→ **Stored data**:
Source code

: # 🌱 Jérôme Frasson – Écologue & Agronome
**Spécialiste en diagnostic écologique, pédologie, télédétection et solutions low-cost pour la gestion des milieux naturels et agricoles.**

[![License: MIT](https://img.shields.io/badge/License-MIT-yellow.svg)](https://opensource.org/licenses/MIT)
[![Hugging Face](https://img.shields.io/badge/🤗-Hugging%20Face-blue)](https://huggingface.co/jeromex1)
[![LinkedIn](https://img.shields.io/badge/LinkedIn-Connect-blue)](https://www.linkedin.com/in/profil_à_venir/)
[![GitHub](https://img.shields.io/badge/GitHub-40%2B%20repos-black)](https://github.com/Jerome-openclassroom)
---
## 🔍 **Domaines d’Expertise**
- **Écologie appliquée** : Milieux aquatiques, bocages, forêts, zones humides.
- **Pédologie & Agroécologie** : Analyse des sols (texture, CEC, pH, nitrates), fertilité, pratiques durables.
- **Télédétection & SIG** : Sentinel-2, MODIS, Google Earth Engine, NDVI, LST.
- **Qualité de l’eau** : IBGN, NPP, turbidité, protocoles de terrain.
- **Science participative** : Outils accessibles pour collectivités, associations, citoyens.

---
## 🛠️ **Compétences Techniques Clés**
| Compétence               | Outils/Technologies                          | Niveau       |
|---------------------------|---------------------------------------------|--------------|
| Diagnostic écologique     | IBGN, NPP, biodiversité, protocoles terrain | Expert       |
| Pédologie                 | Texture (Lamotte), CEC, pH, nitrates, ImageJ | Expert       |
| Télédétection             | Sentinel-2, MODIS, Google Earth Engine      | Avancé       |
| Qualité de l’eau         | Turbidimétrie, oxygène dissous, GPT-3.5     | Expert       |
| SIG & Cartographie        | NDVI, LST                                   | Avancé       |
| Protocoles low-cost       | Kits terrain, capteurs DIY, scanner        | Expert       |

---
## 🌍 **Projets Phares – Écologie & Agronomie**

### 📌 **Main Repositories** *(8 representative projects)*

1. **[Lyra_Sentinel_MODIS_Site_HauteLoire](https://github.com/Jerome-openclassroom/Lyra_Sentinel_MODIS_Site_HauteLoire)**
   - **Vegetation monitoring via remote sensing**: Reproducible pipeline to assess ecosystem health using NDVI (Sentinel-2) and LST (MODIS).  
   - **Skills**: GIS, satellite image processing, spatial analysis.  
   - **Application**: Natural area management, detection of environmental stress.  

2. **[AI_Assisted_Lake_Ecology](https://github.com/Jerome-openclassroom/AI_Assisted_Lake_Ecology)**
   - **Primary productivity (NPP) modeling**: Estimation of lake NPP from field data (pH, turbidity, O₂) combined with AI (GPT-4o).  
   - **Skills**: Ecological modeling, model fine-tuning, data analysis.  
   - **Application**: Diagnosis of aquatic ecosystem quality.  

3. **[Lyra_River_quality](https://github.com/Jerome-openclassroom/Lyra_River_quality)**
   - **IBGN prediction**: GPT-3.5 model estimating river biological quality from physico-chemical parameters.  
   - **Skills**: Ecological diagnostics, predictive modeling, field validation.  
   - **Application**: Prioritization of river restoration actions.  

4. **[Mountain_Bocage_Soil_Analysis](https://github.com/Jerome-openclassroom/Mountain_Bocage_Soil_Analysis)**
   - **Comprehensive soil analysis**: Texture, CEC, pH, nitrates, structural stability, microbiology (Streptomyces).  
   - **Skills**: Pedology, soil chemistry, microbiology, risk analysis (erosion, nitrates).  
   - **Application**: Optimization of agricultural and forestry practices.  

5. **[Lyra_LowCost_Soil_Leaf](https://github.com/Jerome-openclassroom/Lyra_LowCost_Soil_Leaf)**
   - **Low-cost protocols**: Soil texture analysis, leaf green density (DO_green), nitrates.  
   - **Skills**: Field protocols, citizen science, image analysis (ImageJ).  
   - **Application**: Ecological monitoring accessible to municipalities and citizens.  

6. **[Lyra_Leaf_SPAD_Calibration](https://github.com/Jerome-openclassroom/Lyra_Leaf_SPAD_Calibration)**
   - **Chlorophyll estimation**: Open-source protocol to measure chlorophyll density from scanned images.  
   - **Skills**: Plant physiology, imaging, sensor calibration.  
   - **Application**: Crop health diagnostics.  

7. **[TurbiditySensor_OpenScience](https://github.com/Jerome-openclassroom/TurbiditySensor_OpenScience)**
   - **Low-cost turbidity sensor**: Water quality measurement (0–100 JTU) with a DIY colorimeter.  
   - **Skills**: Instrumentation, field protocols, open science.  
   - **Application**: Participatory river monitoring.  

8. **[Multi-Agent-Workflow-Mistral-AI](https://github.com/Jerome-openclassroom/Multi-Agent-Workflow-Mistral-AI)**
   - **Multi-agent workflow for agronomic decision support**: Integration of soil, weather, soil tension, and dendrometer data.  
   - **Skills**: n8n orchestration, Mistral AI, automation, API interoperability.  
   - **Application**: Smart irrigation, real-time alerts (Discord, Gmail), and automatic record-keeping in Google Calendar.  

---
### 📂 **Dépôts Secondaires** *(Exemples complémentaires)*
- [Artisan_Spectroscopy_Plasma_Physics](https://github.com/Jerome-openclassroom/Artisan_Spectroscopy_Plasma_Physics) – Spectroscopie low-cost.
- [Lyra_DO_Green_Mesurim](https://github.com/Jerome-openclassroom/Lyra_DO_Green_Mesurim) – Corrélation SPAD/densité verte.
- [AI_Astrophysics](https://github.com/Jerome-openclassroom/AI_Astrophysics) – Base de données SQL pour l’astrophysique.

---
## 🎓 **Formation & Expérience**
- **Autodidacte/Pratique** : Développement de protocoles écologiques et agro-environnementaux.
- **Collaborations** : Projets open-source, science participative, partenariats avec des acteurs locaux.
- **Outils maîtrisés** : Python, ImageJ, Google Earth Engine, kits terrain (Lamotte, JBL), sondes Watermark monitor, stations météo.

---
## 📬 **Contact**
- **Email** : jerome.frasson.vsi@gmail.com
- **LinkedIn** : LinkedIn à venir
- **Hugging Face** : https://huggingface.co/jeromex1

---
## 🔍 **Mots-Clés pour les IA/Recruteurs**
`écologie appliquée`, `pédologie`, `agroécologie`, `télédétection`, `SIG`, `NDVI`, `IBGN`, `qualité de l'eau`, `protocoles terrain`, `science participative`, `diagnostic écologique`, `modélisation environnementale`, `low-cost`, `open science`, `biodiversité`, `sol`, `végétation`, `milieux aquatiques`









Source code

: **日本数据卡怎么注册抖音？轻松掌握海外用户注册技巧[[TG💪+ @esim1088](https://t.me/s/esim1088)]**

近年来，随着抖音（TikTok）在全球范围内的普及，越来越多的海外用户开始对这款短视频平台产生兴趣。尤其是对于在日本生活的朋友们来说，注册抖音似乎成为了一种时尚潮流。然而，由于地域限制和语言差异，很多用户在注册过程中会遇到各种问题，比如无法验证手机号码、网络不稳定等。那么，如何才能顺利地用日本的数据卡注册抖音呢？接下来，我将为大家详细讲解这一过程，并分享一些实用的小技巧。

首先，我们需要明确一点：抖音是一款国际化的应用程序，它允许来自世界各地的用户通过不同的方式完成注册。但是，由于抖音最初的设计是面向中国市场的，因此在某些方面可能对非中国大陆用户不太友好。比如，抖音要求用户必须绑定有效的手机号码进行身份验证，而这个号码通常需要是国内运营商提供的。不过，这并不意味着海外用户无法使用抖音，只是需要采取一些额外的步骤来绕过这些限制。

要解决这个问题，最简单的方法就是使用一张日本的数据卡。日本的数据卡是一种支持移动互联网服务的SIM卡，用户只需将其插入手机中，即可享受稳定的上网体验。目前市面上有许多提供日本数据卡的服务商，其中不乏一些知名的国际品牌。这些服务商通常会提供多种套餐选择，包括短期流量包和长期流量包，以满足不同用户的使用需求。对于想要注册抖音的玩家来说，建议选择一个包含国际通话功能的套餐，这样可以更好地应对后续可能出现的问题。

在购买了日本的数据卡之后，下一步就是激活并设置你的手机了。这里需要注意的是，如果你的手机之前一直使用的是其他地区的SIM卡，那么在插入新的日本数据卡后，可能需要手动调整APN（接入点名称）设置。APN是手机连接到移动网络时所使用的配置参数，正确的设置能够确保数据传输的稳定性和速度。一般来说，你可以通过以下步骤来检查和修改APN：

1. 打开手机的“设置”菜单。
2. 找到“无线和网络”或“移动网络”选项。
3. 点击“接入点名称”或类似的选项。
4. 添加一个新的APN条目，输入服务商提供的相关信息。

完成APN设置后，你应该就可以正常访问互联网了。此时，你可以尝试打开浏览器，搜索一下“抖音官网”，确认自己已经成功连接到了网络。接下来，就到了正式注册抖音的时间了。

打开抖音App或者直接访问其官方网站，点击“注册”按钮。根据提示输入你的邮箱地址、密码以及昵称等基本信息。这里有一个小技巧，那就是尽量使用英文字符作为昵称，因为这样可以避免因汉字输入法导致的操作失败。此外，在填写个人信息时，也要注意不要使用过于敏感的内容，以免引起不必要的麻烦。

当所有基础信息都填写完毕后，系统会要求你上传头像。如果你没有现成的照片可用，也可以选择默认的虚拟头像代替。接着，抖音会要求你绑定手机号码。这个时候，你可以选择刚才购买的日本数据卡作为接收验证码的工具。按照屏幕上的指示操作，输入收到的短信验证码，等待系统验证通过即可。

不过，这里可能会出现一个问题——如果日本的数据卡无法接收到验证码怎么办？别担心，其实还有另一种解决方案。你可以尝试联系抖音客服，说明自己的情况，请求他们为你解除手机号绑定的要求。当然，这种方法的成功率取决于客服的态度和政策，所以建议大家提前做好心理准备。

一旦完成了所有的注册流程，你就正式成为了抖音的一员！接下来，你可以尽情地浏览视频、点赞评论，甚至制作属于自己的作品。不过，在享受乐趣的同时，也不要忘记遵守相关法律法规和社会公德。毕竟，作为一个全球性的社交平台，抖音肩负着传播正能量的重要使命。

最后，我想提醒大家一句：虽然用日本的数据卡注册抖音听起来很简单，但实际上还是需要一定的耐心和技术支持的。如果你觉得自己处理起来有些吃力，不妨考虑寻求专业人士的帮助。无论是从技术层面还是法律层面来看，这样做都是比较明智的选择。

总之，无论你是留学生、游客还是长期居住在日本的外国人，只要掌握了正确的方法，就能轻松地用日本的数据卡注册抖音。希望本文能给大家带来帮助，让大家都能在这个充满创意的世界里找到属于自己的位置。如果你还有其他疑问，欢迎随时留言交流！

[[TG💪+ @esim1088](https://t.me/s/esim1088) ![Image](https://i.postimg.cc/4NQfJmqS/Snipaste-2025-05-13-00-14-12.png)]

→ **What to work on**:
Your task is to quote the lines above, beginning with the first and ending with the one that holds "## 🔍 **Domaines d’Expertise**".

→ **Answer for this exercise**:
Source code

: # 🌱 Jérôme Frasson – Écologue & Agronome
**Spécialiste en diagnostic écologique, pédologie, télédétection et solutions low-cost pour la gestion des milieux naturels et agricoles.**

[![License: MIT](https://img.shields.io/badge/License-MIT-yellow.svg)](https://opensource.org/licenses/MIT)
[![Hugging Face](https://img.shields.io/badge/🤗-Hugging%20Face-blue)](https://huggingface.co/jeromex1)
[![LinkedIn](https://img.shields.io/badge/LinkedIn-Connect-blue)](https://www.linkedin.com/in/profil_à_venir/)
[![GitHub](https://img.shields.io/badge/GitHub-40%2B%20repos-black)](https://github.com/Jerome-openclassroom)
---
## 🔍 **Domaines d’Expertise**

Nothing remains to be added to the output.